* The problem *
Please restate the records below word for word, leaving out every picture.

======== Excerpted data ========

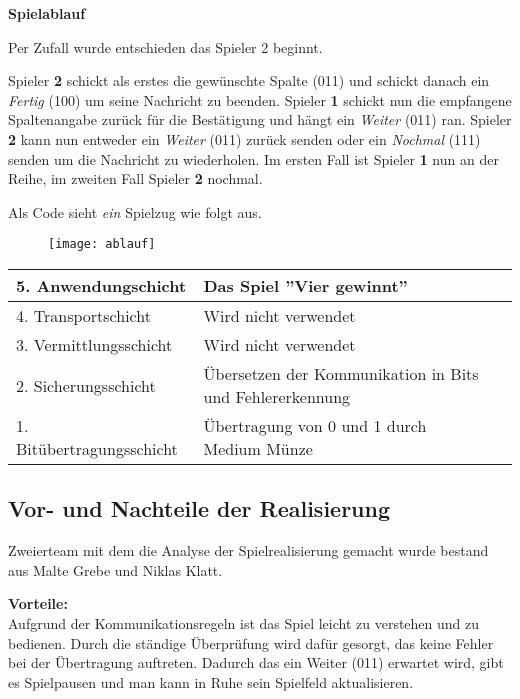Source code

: \documentclass{scrartcl}
\begin{document}
  \newpage
  \textbf{Spielablauf}
  
  Per Zufall wurde entschieden das Spieler 2 beginnt.
  
  Spieler \textbf{2} schickt als erstes die gewünschte Spalte (011) und schickt danach ein \textit{Fertig} (100) um seine Nachricht zu beenden. Spieler \textbf{1} schickt nun die empfangene Spaltenangabe zurück für die Bestätigung und hängt ein \textit{Weiter} (011) ran. Spieler \textbf{2} kann nun entweder ein \textit{Weiter} (011) zurück senden oder ein  \textit{Nochmal} (111) senden um die Nachricht zu wiederholen. Im ersten Fall ist Spieler \textbf{1} nun an der Reihe, im zweiten Fall Spieler \textbf{2} nochmal. 
  
  Als Code sieht \emph{ein} Spielzug wie folgt aus.
  
  \begin{figure}[htbp]
  \texttt{[image: ablauf]}
    \end{figure}
    
  
    \begin{tabular}{l|ll}
      5. Anwendungschicht & Das Spiel ''Vier gewinnt'' \\ \hline
      4. Transportschicht & Wird nicht verwendet \\ \hline
      3. Vermittlungsschicht & Wird nicht verwendet \\ \hline
      2. Sicherungsschicht & Übersetzen der Kommunikation in Bits und Fehlererkennung \\ \hline
      1. Bitübertragungsschicht & Übertragung von 0 und 1 durch Medium Münze\\ 
     \end{tabular}

 \subsection[Aufgabe 4 Vor- und Nachteile der Realisierung]{Vor- und Nachteile der Realisierung}

Zweierteam mit dem die Analyse der Spielrealisierung gemacht wurde bestand aus Malte Grebe und Niklas Klatt. 
 
 \textbf{Vorteile:}\\
 Aufgrund der Kommunikationsregeln ist das Spiel leicht zu verstehen und zu bedienen. Durch die ständige Überprüfung wird dafür gesorgt, das keine Fehler bei der Übertragung auftreten. Dadurch das ein Weiter (011) erwartet wird, gibt es Spielpausen und man kann in Ruhe sein Spielfeld aktualisieren. 
 
\end{document}
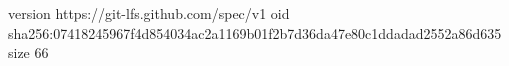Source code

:version https://git-lfs.github.com/spec/v1
oid sha256:07418245967f4d854034ac2a1169b01f2b7d36da47e80c1ddadad2552a86d635
size 66
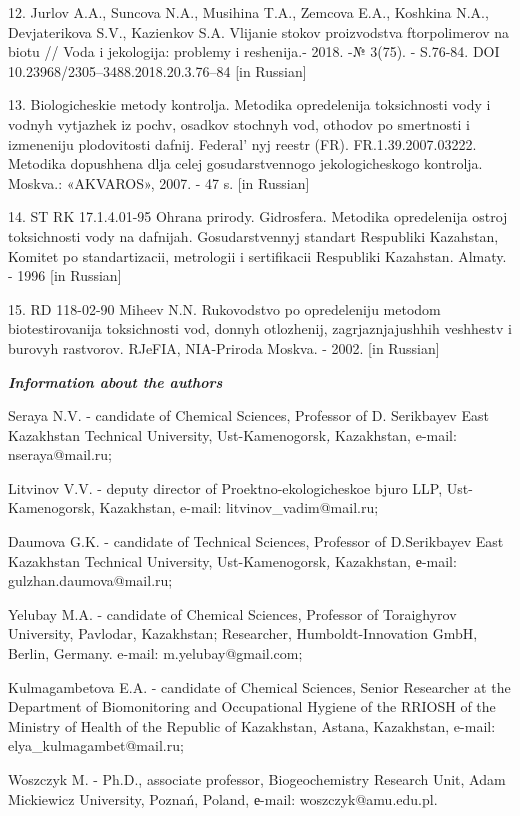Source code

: 12. Jurlov A.A., Suncova N.A., Musihina T.A., Zemcova E.A., Koshkina
N.A., Devjaterikova S.V., Kazienkov S.A. Vlijanie stokov proizvodstva
ftorpolimerov na biotu // Voda i jekologija: problemy i reshenija.-
2018. -№ 3(75). - S.76-84. DOI 10.23968/2305--3488.2018.20.3.76--84
{[}in Russian{]}

13. Biologicheskie metody kontrolja. Metodika opredelenija toksichnosti
vody i vodnyh vytjazhek iz pochv, osadkov stochnyh vod, othodov po
smertnosti i izmeneniju plodovitosti dafnij. Federal' nyj
reestr (FR). FR.1.39.2007.03222. Metodika dopushhena dlja celej
gosudarstvennogo jekologicheskogo kontrolja. Moskva.: «AKVAROS», 2007. -
47 s. {[}in Russian{]}

14. ST RK 17.1.4.01-95 Ohrana prirody. Gidrosfera. Metodika opredelenija
ostroj toksichnosti vody na dafnijah. Gosudarstvennyj standart
Respubliki Kazahstan, Komitet po standartizacii, metrologii i
sertifikacii Respubliki Kazahstan. Almaty. - 1996 {[}in Russian{]}

15. RD 118-02-90 Miheev N.N. Rukovodstvo po opredeleniju metodom
biotestirovanija toksichnosti vod, donnyh otlozhenij, zagrjaznjajushhih
veshhestv i burovyh rastvorov. RJeFIA, NIA-Priroda Moskva. - 2002. {[}in
Russian{]}

\emph{{\bfseries Information about the authors}}

Seraya N.V. - candidate of Chemical Sciences, Professor of D. Serikbayev
East Kazakhstan Technical University, Ust-Kamenogorsk\emph{,}
Kazakhstan, e-mail:
nseraya@mail.ru;

Litvinov V.V. - deputy director of Proektno-ekologicheskoe bjuro LLP,
Ust-Kamenogorsk, Kazakhstan, e-mail:
litvinov_vadim@mail.ru;

Daumova G.K. - candidate of Technical Sciences, Professor of
D.Serikbayev East Kazakhstan Technical University,
Ust-Kamenogorsk\emph{,} Kazakhstan, е-mail:
gulzhan.daumova@mail.ru;

Yelubay M.A. - candidate of Chemical Sciences, Professor of Toraighyrov
University, Pavlodar, Kazakhstan; Researcher, Humboldt-Innovation GmbH,
Berlin, Germany. e-mail: m.yelubay@gmail.com;

Kulmagambetova E.A. - candidate of Chemical Sciences, Senior Researcher
at the Department of Biomonitoring and Occupational Hygiene of the
RRIOSH of the Ministry of Health of the Republic of Kazakhstan, Astana,
Kazakhstan, e-mail:
elya_kulmagambet@mail.ru;

Woszczyk M. - Ph.D., associate professor, Biogeochemistry Research Unit,
Adam Mickiewicz University, Poznań, Poland, е-mail:
woszczyk@amu.edu.pl.


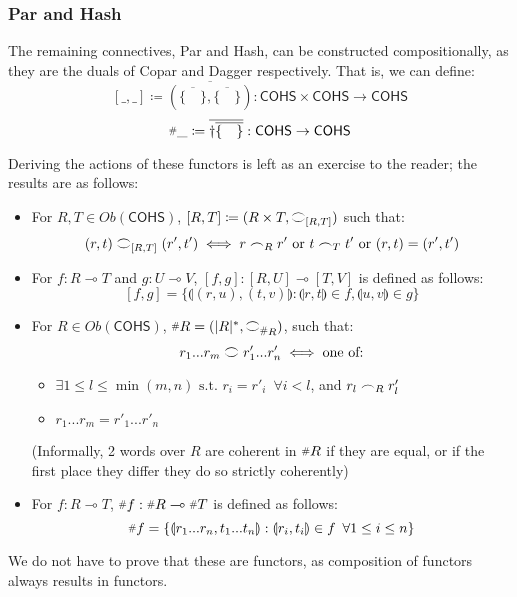 \documentclass[11pt, oneside]{article}
\theoremstyle{plain}
\theoremstyle{definition}
\let\originaldagger\dagger
\renewcommand{\dag}{\mathord{\originaldagger}}
\newcommand{\hash}{\mathord{\raisebox{0.3ex}{\scalebox{0.7}{$\mathstrut \# $}}}}
\newcommand{\lp}{\llparenthesis}
\newcommand{\rp}{\rrparenthesis}
\newcommand{\cohs}{{\mathsf{COHS}}}
\newcommand{\coh}[1][]{\mathrel{\vcenter{\offinterlineskip\hbox{$\frown$}\vskip0.2ex\hbox{$\smile$}}_{\ifx\\#1\\\else#1\fi}}}
\newcommand{\scoh}[1][]{\mathrel{\frown}_{\ifx\\#1\\\else#1\fi}}
\begin{document}
\subsubsection{Par and Hash}
The remaining connectives, Par and Hash, can be constructed compositionally, as they are the duals of Copar and Dagger respectively.
That is, we can define:
$$[\_,\_]\coloneqq\overline{(\overline{\{\quad\}},\overline{\{\quad\}})}:\cohs\times\cohs\to\cohs$$
$$\hash \_\coloneqq\overline{\dag\overline{\{\quad\}}}:\cohs\to\cohs$$

Deriving the actions of these functors is left as an exercise to the reader; the results are as follows:

\begin{itemize}
    \item
    For $R,T\in Ob(\cohs)$, $[R,T] \coloneqq (R\times T,\coh[{[R,T]}])$ such that:
    $$(r,t)\coh[{[R,T]}](r',t')\iff r\scoh[R]r'\text{ or }t\scoh[T]t'\text{ or }(r,t)=(r',t')$$

    \item
    For $f:R\multimap T$ and $g:U\multimap V$, 
    $[f,g]:[R,U]\multimap[T,V]$ is defined as follows:
    $$[f,g]=\{\lp(r,u),(t,v)\rp:\lp r,t\rp\in f,\lp u,v\rp\in g\}$$

    \item
        For $R\in Ob(\cohs)$, $\hash R=(|R|^*,\coh[\hash R])$, such that:
        $$r_1...r_m \coh r'_1...r'_n \iff \text{one of:}$$

        \begin{itemize}
            \item
            $\exists 1\leq l \leq \min(m,n) \text{ s.t. } r_i=r'_i \enspace\forall i<l$, and $r_l \scoh[R] r'_l$

            \item
            $r_1...r_m=r'_1...r'_n$
        \end{itemize}

        (Informally, 2 words over $R$ are coherent in $\hash R$ if they are equal, or if the first place they differ they do so strictly coherently)

        \item
        For $f:R\multimap T$, $\hash f:\hash R\multimap\hash T$ is defined as follows:
        $$\hash f=\{\lp r_1...r_n,t_1...t_n\rp:\lp r_i,t_i\rp\in f\enspace\forall 1\le i\le n\}$$
\end{itemize}

We do not have to prove that these are functors, as composition of functors always results in functors.
\end{document}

========

* Your solution *
Source code

: \documentclass{scrartcl}
\begin{document}
  \newpage
  \textbf{Spielablauf}
  
  Per Zufall wurde entschieden das Spieler 2 beginnt.
  
  Spieler \textbf{2} schickt als erstes die gewünschte Spalte (011) und schickt danach ein \textit{Fertig} (100) um seine Nachricht zu beenden. Spieler \textbf{1} schickt nun die empfangene Spaltenangabe zurück für die Bestätigung und hängt ein \textit{Weiter} (011) ran. Spieler \textbf{2} kann nun entweder ein \textit{Weiter} (011) zurück senden oder ein  \textit{Nochmal} (111) senden um die Nachricht zu wiederholen. Im ersten Fall ist Spieler \textbf{1} nun an der Reihe, im zweiten Fall Spieler \textbf{2} nochmal. 
  
  Als Code sieht \emph{ein} Spielzug wie folgt aus.
  
  \begin{figure}[htbp]
  \texttt{[image: ablauf]}
    \end{figure}
    
  
    \begin{tabular}{l|ll}
      5. Anwendungschicht & Das Spiel ''Vier gewinnt'' \\ \hline
      4. Transportschicht & Wird nicht verwendet \\ \hline
      3. Vermittlungsschicht & Wird nicht verwendet \\ \hline
      2. Sicherungsschicht & Übersetzen der Kommunikation in Bits und Fehlererkennung \\ \hline
      1. Bitübertragungsschicht & Übertragung von 0 und 1 durch Medium Münze\\ 
     \end{tabular}

 \subsection[Aufgabe 4 Vor- und Nachteile der Realisierung]{Vor- und Nachteile der Realisierung}

Zweierteam mit dem die Analyse der Spielrealisierung gemacht wurde bestand aus Malte Grebe und Niklas Klatt. 
 
 \textbf{Vorteile:}\\
 Aufgrund der Kommunikationsregeln ist das Spiel leicht zu verstehen und zu bedienen. Durch die ständige Überprüfung wird dafür gesorgt, das keine Fehler bei der Übertragung auftreten. Dadurch das ein Weiter (011) erwartet wird, gibt es Spielpausen und man kann in Ruhe sein Spielfeld aktualisieren. 
 
\end{document}
Source code

:version https://git-lfs.github.com/spec/v1
oid sha256:07418245967f4d854034ac2a1169b01f2b7d36da47e80c1ddadad2552a86d635
size 66
Source code

: 12. Jurlov A.A., Suncova N.A., Musihina T.A., Zemcova E.A., Koshkina
N.A., Devjaterikova S.V., Kazienkov S.A. Vlijanie stokov proizvodstva
ftorpolimerov na biotu // Voda i jekologija: problemy i reshenija.-
2018. -№ 3(75). - S.76-84. DOI 10.23968/2305--3488.2018.20.3.76--84
{[}in Russian{]}

13. Biologicheskie metody kontrolja. Metodika opredelenija toksichnosti
vody i vodnyh vytjazhek iz pochv, osadkov stochnyh vod, othodov po
smertnosti i izmeneniju plodovitosti dafnij. Federal' nyj
reestr (FR). FR.1.39.2007.03222. Metodika dopushhena dlja celej
gosudarstvennogo jekologicheskogo kontrolja. Moskva.: «AKVAROS», 2007. -
47 s. {[}in Russian{]}

14. ST RK 17.1.4.01-95 Ohrana prirody. Gidrosfera. Metodika opredelenija
ostroj toksichnosti vody na dafnijah. Gosudarstvennyj standart
Respubliki Kazahstan, Komitet po standartizacii, metrologii i
sertifikacii Respubliki Kazahstan. Almaty. - 1996 {[}in Russian{]}

15. RD 118-02-90 Miheev N.N. Rukovodstvo po opredeleniju metodom
biotestirovanija toksichnosti vod, donnyh otlozhenij, zagrjaznjajushhih
veshhestv i burovyh rastvorov. RJeFIA, NIA-Priroda Moskva. - 2002. {[}in
Russian{]}

\emph{{\bfseries Information about the authors}}

Seraya N.V. - candidate of Chemical Sciences, Professor of D. Serikbayev
East Kazakhstan Technical University, Ust-Kamenogorsk\emph{,}
Kazakhstan, e-mail:
nseraya@mail.ru;

Litvinov V.V. - deputy director of Proektno-ekologicheskoe bjuro LLP,
Ust-Kamenogorsk, Kazakhstan, e-mail:
litvinov_vadim@mail.ru;

Daumova G.K. - candidate of Technical Sciences, Professor of
D.Serikbayev East Kazakhstan Technical University,
Ust-Kamenogorsk\emph{,} Kazakhstan, е-mail:
gulzhan.daumova@mail.ru;

Yelubay M.A. - candidate of Chemical Sciences, Professor of Toraighyrov
University, Pavlodar, Kazakhstan; Researcher, Humboldt-Innovation GmbH,
Berlin, Germany. e-mail: m.yelubay@gmail.com;

Kulmagambetova E.A. - candidate of Chemical Sciences, Senior Researcher
at the Department of Biomonitoring and Occupational Hygiene of the
RRIOSH of the Ministry of Health of the Republic of Kazakhstan, Astana,
Kazakhstan, e-mail:
elya_kulmagambet@mail.ru;

Woszczyk M. - Ph.D., associate professor, Biogeochemistry Research Unit,
Adam Mickiewicz University, Poznań, Poland, е-mail:
woszczyk@amu.edu.pl.


 \documentclass[11pt, oneside]{article}
\theoremstyle{plain}
\theoremstyle{definition}
\let\originaldagger\dagger
\renewcommand{\dag}{\mathord{\originaldagger}}
\newcommand{\hash}{\mathord{\raisebox{0.3ex}{\scalebox{0.7}{$\mathstrut \# $}}}}
\newcommand{\lp}{\llparenthesis}
\newcommand{\rp}{\rrparenthesis}
\newcommand{\cohs}{{\mathsf{COHS}}}
\newcommand{\coh}[1][]{\mathrel{\vcenter{\offinterlineskip\hbox{$\frown$}\vskip0.2ex\hbox{$\smile$}}_{\ifx\\#1\\\else#1\fi}}}
\newcommand{\scoh}[1][]{\mathrel{\frown}_{\ifx\\#1\\\else#1\fi}}
\begin{document}
\subsubsection{Par and Hash}
The remaining connectives, Par and Hash, can be constructed compositionally, as they are the duals of Copar and Dagger respectively.
That is, we can define:
$$[\_,\_]\coloneqq\overline{(\overline{\{\quad\}},\overline{\{\quad\}})}:\cohs\times\cohs\to\cohs$$
$$\hash \_\coloneqq\overline{\dag\overline{\{\quad\}}}:\cohs\to\cohs$$

Deriving the actions of these functors is left as an exercise to the reader; the results are as follows:

\begin{itemize}
    \item
    For $R,T\in Ob(\cohs)$, $[R,T] \coloneqq (R\times T,\coh[{[R,T]}])$ such that:
    $$(r,t)\coh[{[R,T]}](r',t')\iff r\scoh[R]r'\text{ or }t\scoh[T]t'\text{ or }(r,t)=(r',t')$$

    \item
    For $f:R\multimap T$ and $g:U\multimap V$, 
    $[f,g]:[R,U]\multimap[T,V]$ is defined as follows:
    $$[f,g]=\{\lp(r,u),(t,v)\rp:\lp r,t\rp\in f,\lp u,v\rp\in g\}$$

    \item
        For $R\in Ob(\cohs)$, $\hash R=(|R|^*,\coh[\hash R])$, such that:
        $$r_1...r_m \coh r'_1...r'_n \iff \text{one of:}$$

        \begin{itemize}
            \item
            $\exists 1\leq l \leq \min(m,n) \text{ s.t. } r_i=r'_i \enspace\forall i<l$, and $r_l \scoh[R] r'_l$

            \item
            $r_1...r_m=r'_1...r'_n$
        \end{itemize}

        (Informally, 2 words over $R$ are coherent in $\hash R$ if they are equal, or if the first place they differ they do so strictly coherently)

        \item
        For $f:R\multimap T$, $\hash f:\hash R\multimap\hash T$ is defined as follows:
        $$\hash f=\{\lp r_1...r_n,t_1...t_n\rp:\lp r_i,t_i\rp\in f\enspace\forall 1\le i\le n\}$$
\end{itemize}

We do not have to prove that these are functors, as composition of functors always results in functors.
\end{document}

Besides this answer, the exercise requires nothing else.